「温泉、決まったのですか?」
「ん、ま、大丈夫じゃないかな。藤ねえは組のついでになるけど、行き先は同じだし」
「それは素晴らしい」
学校帰り、玄関口。いつもの「おかえりなさい」「ただいま」のやり取りの後、二人はこんな会話を交わしていた。
その内容は、衛宮家で数日来話題になっていたものである。空気もグッと秋めいてきた今日この頃。テレビの旅番組でも、温泉ネタが非常に羨ましく思える季節。さて、我が家でも、行けるものなら行ってみないか――と、夕食後の団欒時、そんな話題が上ったのだった。
前にも、温泉計画が持ち上がったことはある。が、その時は、社会人たる藤村大河のスケジュールにより、計画自体が粉砕されてしまっていた。さて、今度はどうか――と言えば、結論からいえば、藤村大河の休暇は取れた。が、しかし、その休暇がどうやら、藤村組公式行事(慰安旅行)に費やされそうだ、という話になり、またも温泉計画は伏魔殿の奥深くに封印されたか――と、衛宮家満場にため息が充満しかけていた。
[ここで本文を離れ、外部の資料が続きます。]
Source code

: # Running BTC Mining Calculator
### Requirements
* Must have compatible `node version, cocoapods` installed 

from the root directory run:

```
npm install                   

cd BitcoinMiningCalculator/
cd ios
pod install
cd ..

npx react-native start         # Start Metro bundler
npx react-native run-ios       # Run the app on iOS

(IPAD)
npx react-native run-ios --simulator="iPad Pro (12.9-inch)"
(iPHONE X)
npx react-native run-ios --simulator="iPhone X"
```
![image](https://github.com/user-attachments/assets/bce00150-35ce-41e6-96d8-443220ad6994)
しかし、物事最後まで諦めないものである。最後の最後になって、事態は急転直下で好転した。藤村家の旅行先が、近場の著名温泉街だったのである。これなら、藤ねえの予定に合わせて計画を立てることもできる、と、温泉旅行プランは見事蘇生し、衛宮家家人、および関係者への参加意思確認も、つつがなく終了した。
――以上が、冒頭の会話の背景である。
カレン、アインツベルン家、バゼット、遠坂凛、間桐桜――最も危惧されたのは臓硯老人の世話を抱える間桐家であったが、「別に、放っておいて問題ないですから♪ おじい様は壮健な方ですし♪」という桜の一言により、無事解決を見た。……無事かどうかは定かではないが、他家の事情に首を突っ込んでもいいことはないだろう。というか、突っ込んではいけない、と、士郎のバッドエンドセンサーが反応している。というわけで、この案件はパスしたことにして――
――さて、これで晴れてオールグリーン。見事、旅行立案の開始が決定したのである。
「して、宿はどうするのでしょう?」
「一応、アテはあるんだけどな。ほら、この前行っただろ?」
「なるほど、あの店ですね」
残るは、宿の手配のみが懸念事項。ここはある程度運任せではある。が、伝手がないわけでは、無い。以前、温泉旅行を企画した時に世話になった旅行代理店。店員さんの名刺も貰っているし、大所帯の場合は自分で探すより、ノウハウを持っているところを頼った方がいいケースが多い。
……と、いうわけで。
「そうそう。この後行くけど、セイバーも来るか?」
「ええ、ご一緒しましょう」
思い立ったが吉日、という言葉がある。夕飯準備のついでもあるし、士郎はこの機会に予約をしてしまおう、と、決めていたのであった。
「じゃ、着替えてくるから。ちょっと待っててくれ。ああ、買い物袋三枚用意しといてくれるか?」
「了解しました。それでは、玄関で」
さて――泊まる先があればいいのだが。士郎はそんなことを考えながら、鞄を置きに部屋へと帰る。
(温泉、か)
その温もりを思えば、つい鼻唄も出てしまう。
「……♪」
いつもの板張りも、なぜか、老舗の温泉宿を連想させていた。